• **Goal of the exercise**: Your answer should consist of the lines in the data below that contain "removed".

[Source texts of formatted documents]
══════════

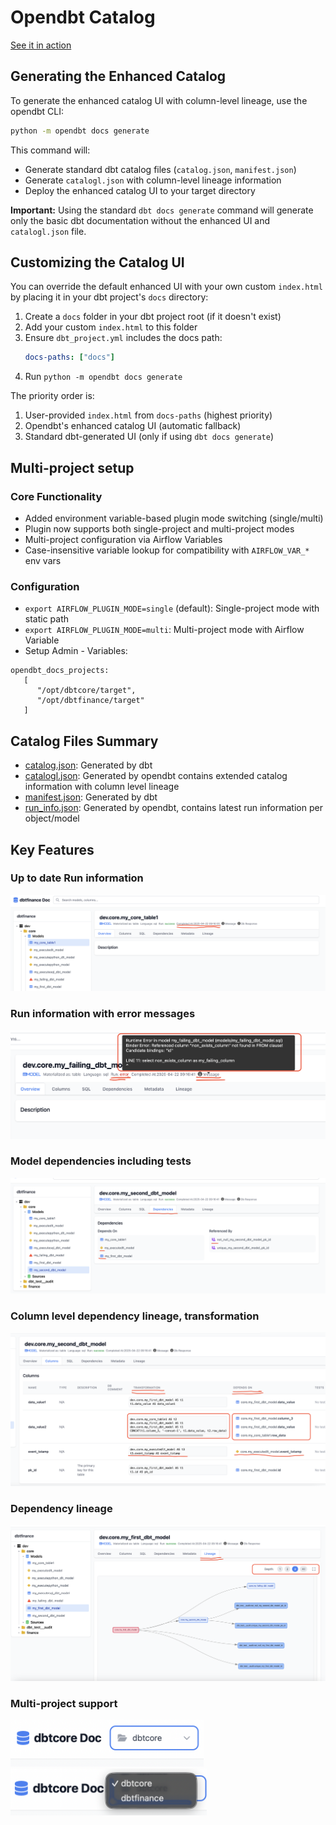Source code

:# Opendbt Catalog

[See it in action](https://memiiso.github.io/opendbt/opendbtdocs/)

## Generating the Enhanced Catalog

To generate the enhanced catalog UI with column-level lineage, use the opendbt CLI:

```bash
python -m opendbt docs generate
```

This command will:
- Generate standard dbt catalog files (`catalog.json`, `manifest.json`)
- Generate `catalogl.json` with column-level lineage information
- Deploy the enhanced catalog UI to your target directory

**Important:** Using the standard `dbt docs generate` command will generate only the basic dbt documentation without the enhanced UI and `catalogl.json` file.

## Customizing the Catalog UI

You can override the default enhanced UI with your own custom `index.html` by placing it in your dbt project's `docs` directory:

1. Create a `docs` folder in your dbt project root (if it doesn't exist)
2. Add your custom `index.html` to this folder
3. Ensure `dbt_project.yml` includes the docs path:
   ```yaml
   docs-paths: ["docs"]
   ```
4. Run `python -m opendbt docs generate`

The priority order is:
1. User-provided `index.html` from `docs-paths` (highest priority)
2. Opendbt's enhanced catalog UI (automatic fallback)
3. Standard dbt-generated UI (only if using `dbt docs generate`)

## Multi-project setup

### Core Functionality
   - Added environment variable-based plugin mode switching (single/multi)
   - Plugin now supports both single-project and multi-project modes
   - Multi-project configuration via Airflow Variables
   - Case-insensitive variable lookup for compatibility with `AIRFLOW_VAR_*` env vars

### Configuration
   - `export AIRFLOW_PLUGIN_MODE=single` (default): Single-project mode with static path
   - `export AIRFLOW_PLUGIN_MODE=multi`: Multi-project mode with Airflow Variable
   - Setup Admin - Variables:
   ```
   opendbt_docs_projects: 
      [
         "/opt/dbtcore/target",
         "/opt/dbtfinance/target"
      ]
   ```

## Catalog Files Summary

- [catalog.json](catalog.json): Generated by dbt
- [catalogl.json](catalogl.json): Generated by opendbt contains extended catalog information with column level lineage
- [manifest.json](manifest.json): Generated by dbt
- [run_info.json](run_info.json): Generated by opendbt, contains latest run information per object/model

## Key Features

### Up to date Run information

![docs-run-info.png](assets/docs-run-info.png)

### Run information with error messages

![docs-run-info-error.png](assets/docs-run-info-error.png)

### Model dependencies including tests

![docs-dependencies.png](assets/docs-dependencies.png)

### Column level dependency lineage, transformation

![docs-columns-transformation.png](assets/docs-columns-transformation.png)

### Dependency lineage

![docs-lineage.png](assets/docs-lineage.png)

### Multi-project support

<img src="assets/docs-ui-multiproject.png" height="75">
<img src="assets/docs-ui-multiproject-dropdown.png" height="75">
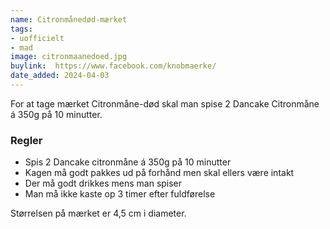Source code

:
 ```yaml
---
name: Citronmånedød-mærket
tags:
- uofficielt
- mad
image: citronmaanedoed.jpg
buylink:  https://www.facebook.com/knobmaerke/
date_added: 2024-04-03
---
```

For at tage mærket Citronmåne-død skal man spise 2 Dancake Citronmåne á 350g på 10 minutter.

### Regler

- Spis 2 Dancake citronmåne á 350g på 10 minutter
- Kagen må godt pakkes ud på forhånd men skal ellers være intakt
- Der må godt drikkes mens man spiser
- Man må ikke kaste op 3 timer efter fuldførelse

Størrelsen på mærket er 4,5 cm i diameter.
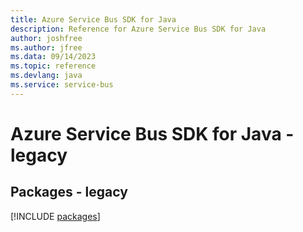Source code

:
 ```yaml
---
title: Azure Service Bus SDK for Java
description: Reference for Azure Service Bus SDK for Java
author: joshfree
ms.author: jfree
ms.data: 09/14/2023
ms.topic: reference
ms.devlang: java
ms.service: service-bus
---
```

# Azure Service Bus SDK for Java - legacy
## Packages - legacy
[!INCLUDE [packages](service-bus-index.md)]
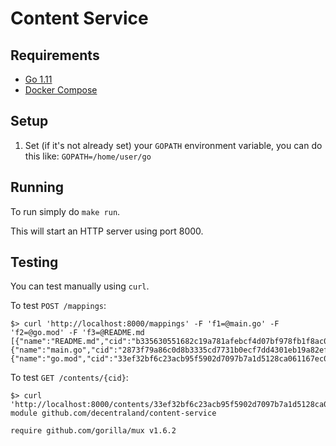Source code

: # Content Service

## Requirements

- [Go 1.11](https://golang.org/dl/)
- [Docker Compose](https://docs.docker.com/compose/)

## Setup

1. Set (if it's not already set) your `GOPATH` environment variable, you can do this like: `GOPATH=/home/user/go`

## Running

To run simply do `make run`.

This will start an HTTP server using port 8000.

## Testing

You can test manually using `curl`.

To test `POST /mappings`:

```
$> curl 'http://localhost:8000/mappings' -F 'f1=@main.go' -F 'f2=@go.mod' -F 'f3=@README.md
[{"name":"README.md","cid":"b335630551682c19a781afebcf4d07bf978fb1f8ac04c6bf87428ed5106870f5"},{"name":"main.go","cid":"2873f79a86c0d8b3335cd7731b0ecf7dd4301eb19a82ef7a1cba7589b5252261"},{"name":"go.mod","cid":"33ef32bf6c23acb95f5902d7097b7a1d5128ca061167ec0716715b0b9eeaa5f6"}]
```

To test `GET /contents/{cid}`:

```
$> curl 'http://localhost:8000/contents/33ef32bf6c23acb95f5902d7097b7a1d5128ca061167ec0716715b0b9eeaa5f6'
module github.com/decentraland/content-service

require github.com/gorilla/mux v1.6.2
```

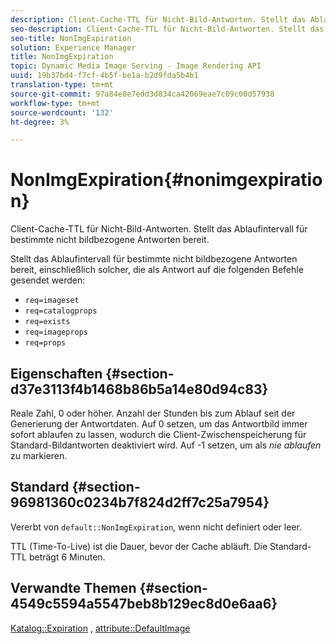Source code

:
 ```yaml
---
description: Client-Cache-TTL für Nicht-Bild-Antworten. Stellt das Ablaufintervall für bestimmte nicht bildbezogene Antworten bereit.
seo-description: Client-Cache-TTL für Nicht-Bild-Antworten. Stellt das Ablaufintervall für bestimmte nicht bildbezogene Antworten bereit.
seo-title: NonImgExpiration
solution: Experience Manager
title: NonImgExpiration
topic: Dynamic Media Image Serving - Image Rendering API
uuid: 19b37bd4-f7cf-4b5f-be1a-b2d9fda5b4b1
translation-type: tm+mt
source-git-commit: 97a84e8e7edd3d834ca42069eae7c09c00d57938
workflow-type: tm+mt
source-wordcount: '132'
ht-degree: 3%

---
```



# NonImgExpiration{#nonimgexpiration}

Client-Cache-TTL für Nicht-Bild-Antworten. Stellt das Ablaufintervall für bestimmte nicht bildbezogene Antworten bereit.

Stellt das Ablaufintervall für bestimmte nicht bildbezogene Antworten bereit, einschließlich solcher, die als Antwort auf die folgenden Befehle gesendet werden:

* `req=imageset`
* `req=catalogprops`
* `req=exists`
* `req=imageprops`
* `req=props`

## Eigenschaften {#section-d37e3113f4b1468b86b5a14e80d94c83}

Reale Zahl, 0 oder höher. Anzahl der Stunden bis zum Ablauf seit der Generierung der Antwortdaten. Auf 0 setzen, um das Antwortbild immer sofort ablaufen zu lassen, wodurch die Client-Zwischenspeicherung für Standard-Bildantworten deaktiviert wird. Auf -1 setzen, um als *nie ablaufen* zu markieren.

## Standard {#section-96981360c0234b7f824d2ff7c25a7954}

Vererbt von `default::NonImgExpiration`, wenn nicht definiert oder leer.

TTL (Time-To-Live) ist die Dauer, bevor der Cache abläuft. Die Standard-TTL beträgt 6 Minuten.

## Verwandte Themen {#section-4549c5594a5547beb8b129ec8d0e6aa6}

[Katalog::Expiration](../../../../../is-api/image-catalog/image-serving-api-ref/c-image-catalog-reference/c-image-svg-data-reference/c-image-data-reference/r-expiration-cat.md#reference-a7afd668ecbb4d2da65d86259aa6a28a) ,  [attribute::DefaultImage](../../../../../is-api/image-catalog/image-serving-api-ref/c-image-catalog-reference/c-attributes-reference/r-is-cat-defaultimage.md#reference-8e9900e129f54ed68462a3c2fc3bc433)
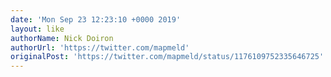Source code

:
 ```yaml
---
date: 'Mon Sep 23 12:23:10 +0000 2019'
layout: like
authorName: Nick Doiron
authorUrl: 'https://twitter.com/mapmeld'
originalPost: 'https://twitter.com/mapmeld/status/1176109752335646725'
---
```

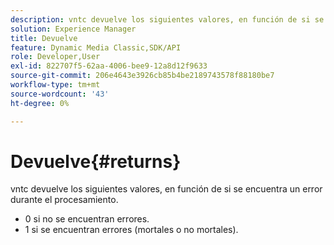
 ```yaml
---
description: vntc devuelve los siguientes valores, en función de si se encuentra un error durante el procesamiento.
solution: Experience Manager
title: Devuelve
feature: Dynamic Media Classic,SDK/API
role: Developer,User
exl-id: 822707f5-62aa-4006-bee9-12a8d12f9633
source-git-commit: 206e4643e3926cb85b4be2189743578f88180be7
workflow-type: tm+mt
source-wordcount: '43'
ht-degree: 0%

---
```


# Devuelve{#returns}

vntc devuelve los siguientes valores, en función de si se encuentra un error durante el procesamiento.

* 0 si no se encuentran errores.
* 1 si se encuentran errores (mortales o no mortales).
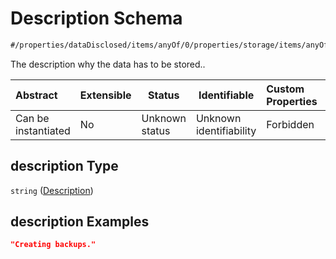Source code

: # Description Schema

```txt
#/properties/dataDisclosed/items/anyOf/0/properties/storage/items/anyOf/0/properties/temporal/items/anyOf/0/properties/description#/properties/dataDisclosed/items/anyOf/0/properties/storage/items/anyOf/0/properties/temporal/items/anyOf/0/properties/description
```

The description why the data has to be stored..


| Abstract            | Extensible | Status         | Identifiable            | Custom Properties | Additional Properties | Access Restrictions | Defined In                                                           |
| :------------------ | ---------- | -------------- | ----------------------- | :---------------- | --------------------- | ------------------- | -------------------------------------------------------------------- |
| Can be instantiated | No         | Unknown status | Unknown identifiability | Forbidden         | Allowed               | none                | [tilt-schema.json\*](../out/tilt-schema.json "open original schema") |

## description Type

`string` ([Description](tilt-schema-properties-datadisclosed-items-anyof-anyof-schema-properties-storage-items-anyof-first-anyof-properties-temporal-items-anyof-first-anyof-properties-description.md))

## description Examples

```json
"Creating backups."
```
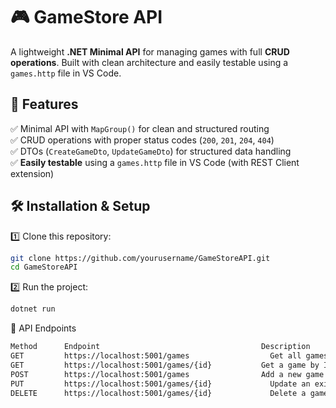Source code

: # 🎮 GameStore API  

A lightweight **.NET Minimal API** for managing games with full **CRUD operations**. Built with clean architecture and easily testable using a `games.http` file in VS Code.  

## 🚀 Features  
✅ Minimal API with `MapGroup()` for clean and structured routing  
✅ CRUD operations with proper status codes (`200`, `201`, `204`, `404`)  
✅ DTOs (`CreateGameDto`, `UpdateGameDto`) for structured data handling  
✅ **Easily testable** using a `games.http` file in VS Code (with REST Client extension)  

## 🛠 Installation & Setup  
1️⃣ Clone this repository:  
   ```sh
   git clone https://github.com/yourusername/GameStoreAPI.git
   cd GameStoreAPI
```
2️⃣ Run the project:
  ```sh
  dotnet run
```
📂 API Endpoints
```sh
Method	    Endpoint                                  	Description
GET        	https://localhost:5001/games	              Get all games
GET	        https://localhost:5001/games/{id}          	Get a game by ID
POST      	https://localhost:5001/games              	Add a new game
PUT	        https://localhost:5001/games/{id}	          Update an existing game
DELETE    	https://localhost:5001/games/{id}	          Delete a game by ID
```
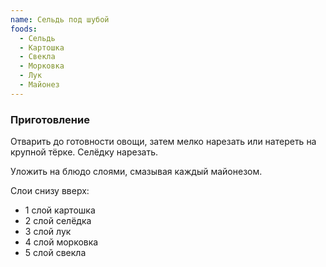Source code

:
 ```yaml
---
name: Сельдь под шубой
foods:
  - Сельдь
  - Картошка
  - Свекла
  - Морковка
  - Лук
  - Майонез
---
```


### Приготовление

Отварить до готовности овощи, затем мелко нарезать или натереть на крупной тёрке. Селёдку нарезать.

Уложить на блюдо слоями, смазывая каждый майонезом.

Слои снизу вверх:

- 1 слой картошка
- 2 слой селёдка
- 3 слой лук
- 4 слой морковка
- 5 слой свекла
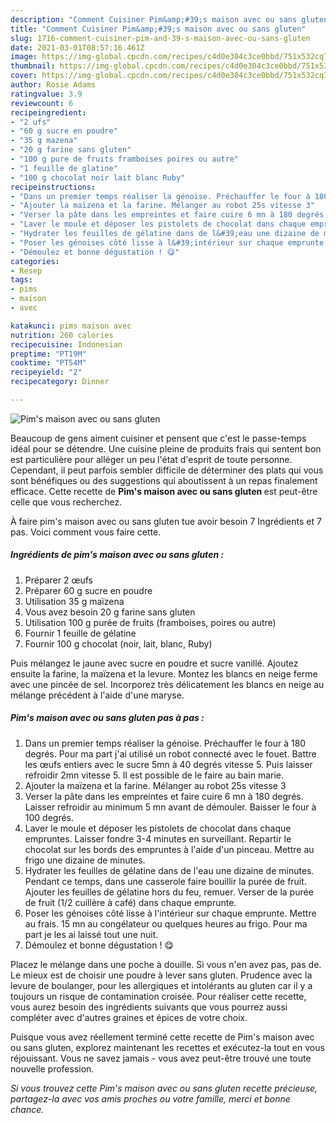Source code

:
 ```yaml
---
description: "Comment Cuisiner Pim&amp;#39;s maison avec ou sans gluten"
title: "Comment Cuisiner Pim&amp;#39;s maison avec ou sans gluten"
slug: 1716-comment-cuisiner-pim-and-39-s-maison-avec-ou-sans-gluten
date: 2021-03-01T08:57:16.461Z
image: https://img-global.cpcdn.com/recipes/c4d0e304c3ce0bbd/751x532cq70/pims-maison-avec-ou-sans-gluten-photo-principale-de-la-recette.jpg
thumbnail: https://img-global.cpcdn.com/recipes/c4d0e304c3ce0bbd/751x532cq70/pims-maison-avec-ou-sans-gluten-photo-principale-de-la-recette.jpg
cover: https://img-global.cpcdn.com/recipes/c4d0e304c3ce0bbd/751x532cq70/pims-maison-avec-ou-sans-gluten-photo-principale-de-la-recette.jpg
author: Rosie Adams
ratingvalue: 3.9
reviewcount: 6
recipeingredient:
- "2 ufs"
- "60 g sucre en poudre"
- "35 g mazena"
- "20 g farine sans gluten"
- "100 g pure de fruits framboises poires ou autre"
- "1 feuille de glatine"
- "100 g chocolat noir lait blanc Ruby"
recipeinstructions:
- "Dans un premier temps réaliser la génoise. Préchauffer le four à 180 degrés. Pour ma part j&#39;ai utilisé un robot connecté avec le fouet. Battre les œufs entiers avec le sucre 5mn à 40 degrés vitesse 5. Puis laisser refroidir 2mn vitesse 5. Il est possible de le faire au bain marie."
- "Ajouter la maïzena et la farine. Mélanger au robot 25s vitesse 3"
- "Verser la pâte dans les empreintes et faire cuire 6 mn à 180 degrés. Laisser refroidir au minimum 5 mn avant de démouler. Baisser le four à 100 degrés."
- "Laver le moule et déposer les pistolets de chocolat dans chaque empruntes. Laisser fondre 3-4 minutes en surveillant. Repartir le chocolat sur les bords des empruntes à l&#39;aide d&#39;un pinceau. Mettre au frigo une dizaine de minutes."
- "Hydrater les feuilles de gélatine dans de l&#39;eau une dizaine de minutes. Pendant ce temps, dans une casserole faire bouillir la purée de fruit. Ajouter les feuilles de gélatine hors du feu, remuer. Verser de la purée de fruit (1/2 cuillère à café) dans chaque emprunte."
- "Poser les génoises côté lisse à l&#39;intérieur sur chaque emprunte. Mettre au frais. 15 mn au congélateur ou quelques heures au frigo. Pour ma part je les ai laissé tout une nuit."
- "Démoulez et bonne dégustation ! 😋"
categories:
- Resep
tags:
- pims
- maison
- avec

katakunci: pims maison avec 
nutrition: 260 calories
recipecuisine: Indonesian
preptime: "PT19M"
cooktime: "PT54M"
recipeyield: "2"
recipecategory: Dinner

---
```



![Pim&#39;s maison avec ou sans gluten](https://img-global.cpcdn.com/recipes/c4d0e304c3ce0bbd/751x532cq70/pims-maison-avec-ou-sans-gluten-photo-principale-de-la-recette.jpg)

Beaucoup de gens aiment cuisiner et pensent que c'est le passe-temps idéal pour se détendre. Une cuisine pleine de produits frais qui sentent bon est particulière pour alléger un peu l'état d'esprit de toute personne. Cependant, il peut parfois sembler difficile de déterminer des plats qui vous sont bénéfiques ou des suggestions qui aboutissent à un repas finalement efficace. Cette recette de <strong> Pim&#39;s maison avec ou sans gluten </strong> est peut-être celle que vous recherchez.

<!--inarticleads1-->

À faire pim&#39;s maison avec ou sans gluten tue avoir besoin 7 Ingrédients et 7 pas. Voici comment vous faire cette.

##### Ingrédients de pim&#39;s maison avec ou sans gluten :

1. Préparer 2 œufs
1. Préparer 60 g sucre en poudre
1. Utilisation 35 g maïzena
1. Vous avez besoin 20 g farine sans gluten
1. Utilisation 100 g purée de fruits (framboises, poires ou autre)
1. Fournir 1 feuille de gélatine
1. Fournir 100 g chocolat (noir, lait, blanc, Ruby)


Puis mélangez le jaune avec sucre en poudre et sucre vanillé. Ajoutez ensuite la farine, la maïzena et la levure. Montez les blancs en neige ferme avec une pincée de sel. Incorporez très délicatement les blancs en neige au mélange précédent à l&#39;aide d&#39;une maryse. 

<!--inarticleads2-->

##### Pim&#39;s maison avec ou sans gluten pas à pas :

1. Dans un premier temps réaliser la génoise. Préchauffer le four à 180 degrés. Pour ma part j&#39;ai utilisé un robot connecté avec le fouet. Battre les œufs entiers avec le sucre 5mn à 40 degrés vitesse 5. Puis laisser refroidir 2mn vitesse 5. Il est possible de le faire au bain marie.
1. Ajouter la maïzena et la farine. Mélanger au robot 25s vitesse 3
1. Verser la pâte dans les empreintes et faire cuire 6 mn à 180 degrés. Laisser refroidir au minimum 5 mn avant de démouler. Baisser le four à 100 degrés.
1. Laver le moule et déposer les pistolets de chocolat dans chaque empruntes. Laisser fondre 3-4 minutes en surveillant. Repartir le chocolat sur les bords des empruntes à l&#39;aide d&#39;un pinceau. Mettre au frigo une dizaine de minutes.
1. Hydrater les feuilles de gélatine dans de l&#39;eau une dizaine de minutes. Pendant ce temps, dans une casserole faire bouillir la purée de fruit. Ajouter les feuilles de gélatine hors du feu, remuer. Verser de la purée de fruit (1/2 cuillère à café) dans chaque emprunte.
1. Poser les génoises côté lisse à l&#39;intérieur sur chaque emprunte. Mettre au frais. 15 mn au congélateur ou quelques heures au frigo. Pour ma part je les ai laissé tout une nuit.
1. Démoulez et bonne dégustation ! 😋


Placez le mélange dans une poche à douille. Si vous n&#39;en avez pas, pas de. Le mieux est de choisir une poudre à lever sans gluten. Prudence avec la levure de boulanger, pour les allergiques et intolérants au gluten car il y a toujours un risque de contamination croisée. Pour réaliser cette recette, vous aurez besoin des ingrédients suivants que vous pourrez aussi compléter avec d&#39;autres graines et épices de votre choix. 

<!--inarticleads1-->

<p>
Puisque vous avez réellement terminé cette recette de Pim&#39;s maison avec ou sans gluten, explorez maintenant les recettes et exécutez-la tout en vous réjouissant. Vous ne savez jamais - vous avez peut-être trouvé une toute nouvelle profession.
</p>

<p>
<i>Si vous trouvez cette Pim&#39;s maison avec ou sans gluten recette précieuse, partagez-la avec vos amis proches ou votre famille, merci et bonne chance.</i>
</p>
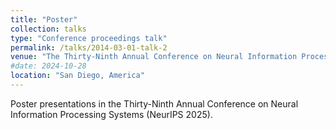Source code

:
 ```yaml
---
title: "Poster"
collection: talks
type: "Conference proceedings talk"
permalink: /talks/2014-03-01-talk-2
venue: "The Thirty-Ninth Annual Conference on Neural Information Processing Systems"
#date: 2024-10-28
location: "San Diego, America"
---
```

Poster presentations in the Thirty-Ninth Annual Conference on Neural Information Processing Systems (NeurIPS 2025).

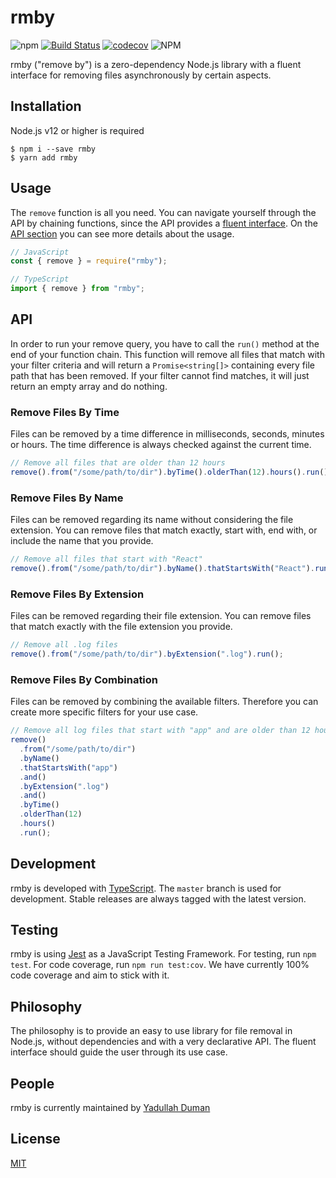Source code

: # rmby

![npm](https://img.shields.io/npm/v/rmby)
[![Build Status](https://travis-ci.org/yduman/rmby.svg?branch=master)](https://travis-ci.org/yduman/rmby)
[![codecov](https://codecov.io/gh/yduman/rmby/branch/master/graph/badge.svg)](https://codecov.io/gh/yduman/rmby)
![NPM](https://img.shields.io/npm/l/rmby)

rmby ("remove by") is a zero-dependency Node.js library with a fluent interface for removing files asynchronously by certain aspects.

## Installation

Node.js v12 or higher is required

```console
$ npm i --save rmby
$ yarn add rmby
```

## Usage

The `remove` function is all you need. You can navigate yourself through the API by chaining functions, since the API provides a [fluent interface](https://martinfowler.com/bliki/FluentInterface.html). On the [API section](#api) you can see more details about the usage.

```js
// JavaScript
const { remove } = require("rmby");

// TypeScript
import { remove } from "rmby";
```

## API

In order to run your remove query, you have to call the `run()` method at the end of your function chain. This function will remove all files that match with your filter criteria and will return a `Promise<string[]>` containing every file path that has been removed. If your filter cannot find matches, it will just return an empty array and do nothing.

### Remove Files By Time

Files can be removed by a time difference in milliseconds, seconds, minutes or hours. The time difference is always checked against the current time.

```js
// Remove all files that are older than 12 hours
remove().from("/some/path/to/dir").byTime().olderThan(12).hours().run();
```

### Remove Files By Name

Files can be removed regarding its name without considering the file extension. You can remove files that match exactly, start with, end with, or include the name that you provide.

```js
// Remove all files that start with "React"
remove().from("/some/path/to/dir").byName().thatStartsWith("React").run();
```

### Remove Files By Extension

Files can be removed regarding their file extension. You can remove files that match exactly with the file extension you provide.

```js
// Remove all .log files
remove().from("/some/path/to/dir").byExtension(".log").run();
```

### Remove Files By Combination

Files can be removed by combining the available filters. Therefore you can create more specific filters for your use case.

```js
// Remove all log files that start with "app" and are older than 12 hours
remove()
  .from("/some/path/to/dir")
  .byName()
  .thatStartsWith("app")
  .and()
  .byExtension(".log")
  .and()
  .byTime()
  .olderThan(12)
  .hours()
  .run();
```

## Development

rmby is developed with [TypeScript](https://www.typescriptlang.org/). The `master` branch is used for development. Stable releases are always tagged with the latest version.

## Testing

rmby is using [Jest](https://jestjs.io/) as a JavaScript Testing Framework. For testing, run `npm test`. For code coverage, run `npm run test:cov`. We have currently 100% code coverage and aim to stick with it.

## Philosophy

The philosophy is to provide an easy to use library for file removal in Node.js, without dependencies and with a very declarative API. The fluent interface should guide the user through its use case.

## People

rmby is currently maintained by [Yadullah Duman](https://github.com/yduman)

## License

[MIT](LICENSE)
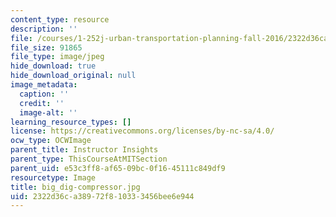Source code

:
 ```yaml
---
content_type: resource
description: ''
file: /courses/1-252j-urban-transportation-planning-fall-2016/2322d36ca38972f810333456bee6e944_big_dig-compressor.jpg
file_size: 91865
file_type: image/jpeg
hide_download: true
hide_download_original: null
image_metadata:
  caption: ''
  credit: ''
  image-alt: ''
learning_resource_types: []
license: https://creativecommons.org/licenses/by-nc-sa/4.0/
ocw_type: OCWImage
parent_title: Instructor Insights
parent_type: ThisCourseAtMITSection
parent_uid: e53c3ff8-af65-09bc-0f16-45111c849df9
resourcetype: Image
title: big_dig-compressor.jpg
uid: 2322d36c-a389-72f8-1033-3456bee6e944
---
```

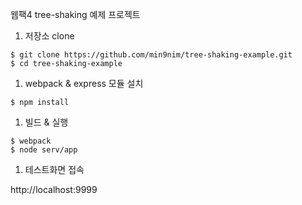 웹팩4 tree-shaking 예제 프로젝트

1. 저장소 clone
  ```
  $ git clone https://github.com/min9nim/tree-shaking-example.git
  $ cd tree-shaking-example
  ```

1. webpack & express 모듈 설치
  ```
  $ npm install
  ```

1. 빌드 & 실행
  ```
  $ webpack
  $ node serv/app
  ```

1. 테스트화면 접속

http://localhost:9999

══════════

• **Result**:
In order to run your remove query, you have to call the `run()` method at the end of your function chain. This function will remove all files that match with your filter criteria and will return a `Promise<string[]>` containing every file path that has been removed. If your filter cannot find matches, it will just return an empty array and do nothing.
Files can be removed by a time difference in milliseconds, seconds, minutes or hours. The time difference is always checked against the current time.
Files can be removed regarding its name without considering the file extension. You can remove files that match exactly, start with, end with, or include the name that you provide.
Files can be removed regarding their file extension. You can remove files that match exactly with the file extension you provide.
Files can be removed by combining the available filters. Therefore you can create more specific filters for your use case.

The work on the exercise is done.